[Given records]

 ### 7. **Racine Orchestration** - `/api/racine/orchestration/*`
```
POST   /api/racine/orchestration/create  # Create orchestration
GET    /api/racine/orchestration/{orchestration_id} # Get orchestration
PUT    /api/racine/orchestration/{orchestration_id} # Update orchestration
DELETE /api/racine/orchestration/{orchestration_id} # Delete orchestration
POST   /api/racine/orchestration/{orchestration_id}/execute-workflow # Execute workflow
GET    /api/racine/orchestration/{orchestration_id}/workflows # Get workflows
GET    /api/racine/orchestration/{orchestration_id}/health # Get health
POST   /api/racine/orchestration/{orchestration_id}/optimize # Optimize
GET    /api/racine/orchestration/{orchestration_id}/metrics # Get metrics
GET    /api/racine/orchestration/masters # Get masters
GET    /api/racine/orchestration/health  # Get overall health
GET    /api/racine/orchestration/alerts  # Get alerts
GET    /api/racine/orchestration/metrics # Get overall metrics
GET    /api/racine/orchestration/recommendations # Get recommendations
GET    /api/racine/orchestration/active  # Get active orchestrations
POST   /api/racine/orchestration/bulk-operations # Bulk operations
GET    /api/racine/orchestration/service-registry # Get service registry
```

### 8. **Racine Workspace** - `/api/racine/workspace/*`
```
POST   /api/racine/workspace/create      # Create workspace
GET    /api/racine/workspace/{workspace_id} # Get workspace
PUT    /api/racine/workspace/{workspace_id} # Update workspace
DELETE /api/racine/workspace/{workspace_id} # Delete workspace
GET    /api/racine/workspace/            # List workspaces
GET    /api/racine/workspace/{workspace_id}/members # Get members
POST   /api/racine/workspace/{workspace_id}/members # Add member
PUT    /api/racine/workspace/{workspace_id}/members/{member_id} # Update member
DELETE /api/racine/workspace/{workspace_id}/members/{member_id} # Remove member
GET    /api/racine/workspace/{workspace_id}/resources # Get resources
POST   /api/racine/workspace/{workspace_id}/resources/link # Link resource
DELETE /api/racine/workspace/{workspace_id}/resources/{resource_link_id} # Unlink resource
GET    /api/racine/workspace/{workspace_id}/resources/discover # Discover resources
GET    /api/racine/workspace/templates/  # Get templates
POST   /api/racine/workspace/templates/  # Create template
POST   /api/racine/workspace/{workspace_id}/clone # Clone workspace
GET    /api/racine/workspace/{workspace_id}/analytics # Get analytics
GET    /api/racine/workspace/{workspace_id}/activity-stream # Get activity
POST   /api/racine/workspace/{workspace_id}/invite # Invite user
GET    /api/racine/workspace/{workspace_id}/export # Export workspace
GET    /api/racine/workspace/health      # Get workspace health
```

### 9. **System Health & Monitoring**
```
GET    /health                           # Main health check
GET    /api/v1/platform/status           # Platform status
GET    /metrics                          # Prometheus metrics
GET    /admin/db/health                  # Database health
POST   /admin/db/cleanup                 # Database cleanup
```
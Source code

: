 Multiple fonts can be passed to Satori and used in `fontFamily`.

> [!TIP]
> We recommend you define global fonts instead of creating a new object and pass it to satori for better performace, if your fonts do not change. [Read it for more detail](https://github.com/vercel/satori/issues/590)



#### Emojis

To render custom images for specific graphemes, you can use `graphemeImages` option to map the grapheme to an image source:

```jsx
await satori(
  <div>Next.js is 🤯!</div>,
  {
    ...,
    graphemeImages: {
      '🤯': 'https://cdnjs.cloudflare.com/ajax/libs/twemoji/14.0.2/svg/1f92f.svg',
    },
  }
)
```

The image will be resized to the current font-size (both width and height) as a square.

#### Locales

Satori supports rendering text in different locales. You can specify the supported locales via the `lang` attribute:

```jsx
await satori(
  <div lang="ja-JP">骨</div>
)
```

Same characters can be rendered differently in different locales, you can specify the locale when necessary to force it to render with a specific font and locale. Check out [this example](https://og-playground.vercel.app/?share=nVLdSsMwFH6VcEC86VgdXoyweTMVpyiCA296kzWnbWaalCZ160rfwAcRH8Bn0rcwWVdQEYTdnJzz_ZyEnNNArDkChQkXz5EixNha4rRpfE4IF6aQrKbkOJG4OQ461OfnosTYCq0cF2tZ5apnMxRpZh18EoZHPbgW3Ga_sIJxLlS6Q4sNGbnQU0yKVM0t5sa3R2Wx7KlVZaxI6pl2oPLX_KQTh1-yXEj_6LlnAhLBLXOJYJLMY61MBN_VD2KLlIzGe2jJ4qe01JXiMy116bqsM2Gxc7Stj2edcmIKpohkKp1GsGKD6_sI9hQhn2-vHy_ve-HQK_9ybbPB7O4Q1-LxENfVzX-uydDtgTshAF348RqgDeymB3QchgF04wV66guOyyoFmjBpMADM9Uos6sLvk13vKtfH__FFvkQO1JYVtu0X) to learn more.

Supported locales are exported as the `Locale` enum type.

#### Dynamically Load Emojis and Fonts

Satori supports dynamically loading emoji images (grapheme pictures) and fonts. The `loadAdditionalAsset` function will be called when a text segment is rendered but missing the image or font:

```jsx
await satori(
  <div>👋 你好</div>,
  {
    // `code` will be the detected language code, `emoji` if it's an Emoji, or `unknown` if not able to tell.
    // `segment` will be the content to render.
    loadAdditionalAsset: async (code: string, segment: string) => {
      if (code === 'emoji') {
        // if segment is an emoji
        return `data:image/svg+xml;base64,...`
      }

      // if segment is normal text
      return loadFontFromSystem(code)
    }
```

[/Given records]

Exercise instructions
Exactly as given, repeat every record above.

Your response
 ### 7. **Racine Orchestration** - `/api/racine/orchestration/*`
```
POST   /api/racine/orchestration/create  # Create orchestration
GET    /api/racine/orchestration/{orchestration_id} # Get orchestration
PUT    /api/racine/orchestration/{orchestration_id} # Update orchestration
DELETE /api/racine/orchestration/{orchestration_id} # Delete orchestration
POST   /api/racine/orchestration/{orchestration_id}/execute-workflow # Execute workflow
GET    /api/racine/orchestration/{orchestration_id}/workflows # Get workflows
GET    /api/racine/orchestration/{orchestration_id}/health # Get health
POST   /api/racine/orchestration/{orchestration_id}/optimize # Optimize
GET    /api/racine/orchestration/{orchestration_id}/metrics # Get metrics
GET    /api/racine/orchestration/masters # Get masters
GET    /api/racine/orchestration/health  # Get overall health
GET    /api/racine/orchestration/alerts  # Get alerts
GET    /api/racine/orchestration/metrics # Get overall metrics
GET    /api/racine/orchestration/recommendations # Get recommendations
GET    /api/racine/orchestration/active  # Get active orchestrations
POST   /api/racine/orchestration/bulk-operations # Bulk operations
GET    /api/racine/orchestration/service-registry # Get service registry
```

### 8. **Racine Workspace** - `/api/racine/workspace/*`
```
POST   /api/racine/workspace/create      # Create workspace
GET    /api/racine/workspace/{workspace_id} # Get workspace
PUT    /api/racine/workspace/{workspace_id} # Update workspace
DELETE /api/racine/workspace/{workspace_id} # Delete workspace
GET    /api/racine/workspace/            # List workspaces
GET    /api/racine/workspace/{workspace_id}/members # Get members
POST   /api/racine/workspace/{workspace_id}/members # Add member
PUT    /api/racine/workspace/{workspace_id}/members/{member_id} # Update member
DELETE /api/racine/workspace/{workspace_id}/members/{member_id} # Remove member
GET    /api/racine/workspace/{workspace_id}/resources # Get resources
POST   /api/racine/workspace/{workspace_id}/resources/link # Link resource
DELETE /api/racine/workspace/{workspace_id}/resources/{resource_link_id} # Unlink resource
GET    /api/racine/workspace/{workspace_id}/resources/discover # Discover resources
GET    /api/racine/workspace/templates/  # Get templates
POST   /api/racine/workspace/templates/  # Create template
POST   /api/racine/workspace/{workspace_id}/clone # Clone workspace
GET    /api/racine/workspace/{workspace_id}/analytics # Get analytics
GET    /api/racine/workspace/{workspace_id}/activity-stream # Get activity
POST   /api/racine/workspace/{workspace_id}/invite # Invite user
GET    /api/racine/workspace/{workspace_id}/export # Export workspace
GET    /api/racine/workspace/health      # Get workspace health
```

### 9. **System Health & Monitoring**
```
GET    /health                           # Main health check
GET    /api/v1/platform/status           # Platform status
GET    /metrics                          # Prometheus metrics
GET    /admin/db/health                  # Database health
POST   /admin/db/cleanup                 # Database cleanup
```
Source code

: Multiple fonts can be passed to Satori and used in `fontFamily`.

> [!TIP]
> We recommend you define global fonts instead of creating a new object and pass it to satori for better performace, if your fonts do not change. [Read it for more detail](https://github.com/vercel/satori/issues/590)



#### Emojis

To render custom images for specific graphemes, you can use `graphemeImages` option to map the grapheme to an image source:

```jsx
await satori(
  <div>Next.js is 🤯!</div>,
  {
    ...,
    graphemeImages: {
      '🤯': 'https://cdnjs.cloudflare.com/ajax/libs/twemoji/14.0.2/svg/1f92f.svg',
    },
  }
)
```

The image will be resized to the current font-size (both width and height) as a square.

#### Locales

Satori supports rendering text in different locales. You can specify the supported locales via the `lang` attribute:

```jsx
await satori(
  <div lang="ja-JP">骨</div>
)
```

Same characters can be rendered differently in different locales, you can specify the locale when necessary to force it to render with a specific font and locale. Check out [this example](https://og-playground.vercel.app/?share=nVLdSsMwFH6VcEC86VgdXoyweTMVpyiCA296kzWnbWaalCZ160rfwAcRH8Bn0rcwWVdQEYTdnJzz_ZyEnNNArDkChQkXz5EixNha4rRpfE4IF6aQrKbkOJG4OQ461OfnosTYCq0cF2tZ5apnMxRpZh18EoZHPbgW3Ga_sIJxLlS6Q4sNGbnQU0yKVM0t5sa3R2Wx7KlVZaxI6pl2oPLX_KQTh1-yXEj_6LlnAhLBLXOJYJLMY61MBN_VD2KLlIzGe2jJ4qe01JXiMy116bqsM2Gxc7Stj2edcmIKpohkKp1GsGKD6_sI9hQhn2-vHy_ve-HQK_9ybbPB7O4Q1-LxENfVzX-uydDtgTshAF348RqgDeymB3QchgF04wV66guOyyoFmjBpMADM9Uos6sLvk13vKtfH__FFvkQO1JYVtu0X) to learn more.

Supported locales are exported as the `Locale` enum type.

#### Dynamically Load Emojis and Fonts

Satori supports dynamically loading emoji images (grapheme pictures) and fonts. The `loadAdditionalAsset` function will be called when a text segment is rendered but missing the image or font:

```jsx
await satori(
  <div>👋 你好</div>,
  {
    // `code` will be the detected language code, `emoji` if it's an Emoji, or `unknown` if not able to tell.
    // `segment` will be the content to render.
    loadAdditionalAsset: async (code: string, segment: string) => {
      if (code === 'emoji') {
        // if segment is an emoji
        return `data:image/svg+xml;base64,...`
      }

      // if segment is normal text
      return loadFontFromSystem(code)
    }
```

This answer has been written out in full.